“Ravens are the birds I’ll miss most when I die. If only the darkness into which we must look were composed of the black light of their limber intelligence. If only we did not have to die at all. Instead, become ravens.”
Louise Erdrich, The Painted Drum
“Why should I return, Mother?”
“To be a thing of beauty, my love.”
“But they don’t appreciate beauty there. They refuse to see.”
“Even more reason for you to go back.”
She is not a common raven. She is small and glossy and cunning.
She alights onto pale, parched ground feeling somewhere between goddess and raven and woman.
She releases her night feathers, the lightness of flight, the movement between airs.
And, the earth enshrouds her in opaque, rough black cloths. They flow almost weightless as she enters our ethers.
“Did ever raven sing so like a lark,
That gives sweet tidings of the sun’s uprise?”
She tilts like spring flowers toward the rising sun soaking its heat and becomes real.
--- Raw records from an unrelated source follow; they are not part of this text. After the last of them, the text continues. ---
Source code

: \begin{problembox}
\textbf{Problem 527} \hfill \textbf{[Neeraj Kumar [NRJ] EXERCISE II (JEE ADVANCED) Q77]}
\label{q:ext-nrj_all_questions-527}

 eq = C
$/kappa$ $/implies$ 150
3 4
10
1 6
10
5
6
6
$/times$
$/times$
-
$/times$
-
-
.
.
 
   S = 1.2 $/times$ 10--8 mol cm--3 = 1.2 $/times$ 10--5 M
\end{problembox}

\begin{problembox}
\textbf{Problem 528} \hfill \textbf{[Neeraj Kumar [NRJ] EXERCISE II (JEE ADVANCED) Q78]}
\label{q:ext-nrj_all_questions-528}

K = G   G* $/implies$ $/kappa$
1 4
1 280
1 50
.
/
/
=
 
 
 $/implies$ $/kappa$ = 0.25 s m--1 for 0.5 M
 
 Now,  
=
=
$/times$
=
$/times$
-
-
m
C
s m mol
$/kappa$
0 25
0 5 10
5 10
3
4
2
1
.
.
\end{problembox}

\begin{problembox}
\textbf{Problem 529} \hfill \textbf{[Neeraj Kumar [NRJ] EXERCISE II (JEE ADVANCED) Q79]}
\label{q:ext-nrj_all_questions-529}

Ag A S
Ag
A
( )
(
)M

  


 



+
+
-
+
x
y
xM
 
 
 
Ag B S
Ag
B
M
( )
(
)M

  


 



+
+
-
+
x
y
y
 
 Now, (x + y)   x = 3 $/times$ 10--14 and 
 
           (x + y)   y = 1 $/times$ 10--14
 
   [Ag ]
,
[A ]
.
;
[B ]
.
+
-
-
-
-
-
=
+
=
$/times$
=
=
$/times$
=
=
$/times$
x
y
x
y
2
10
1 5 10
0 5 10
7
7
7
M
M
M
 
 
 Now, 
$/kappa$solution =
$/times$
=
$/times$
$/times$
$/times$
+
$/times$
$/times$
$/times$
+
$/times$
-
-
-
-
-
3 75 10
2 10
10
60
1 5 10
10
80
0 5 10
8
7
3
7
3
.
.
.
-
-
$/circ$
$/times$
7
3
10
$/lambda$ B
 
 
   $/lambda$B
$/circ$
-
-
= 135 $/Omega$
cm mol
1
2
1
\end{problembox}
A dying man visiting North Africa sees her emergence from her swirling unkindness. His eyes at the end of a long life now see her and are almost blinded by her exquisiteness. Her unblemished, tight, white skin, her tallness, her curves, her way of staring fearlessly into his mind and heart and right through him.
She needs to feed and takes his failing heart.
He takes her photo and passes away before developing his last, departing shot.
His busy, responsible daughter no longer interested in trying to get her siblings to help organize and tired of sorting through his hoarded things takes boxes and boxes of unexamined junk to the Goodwill.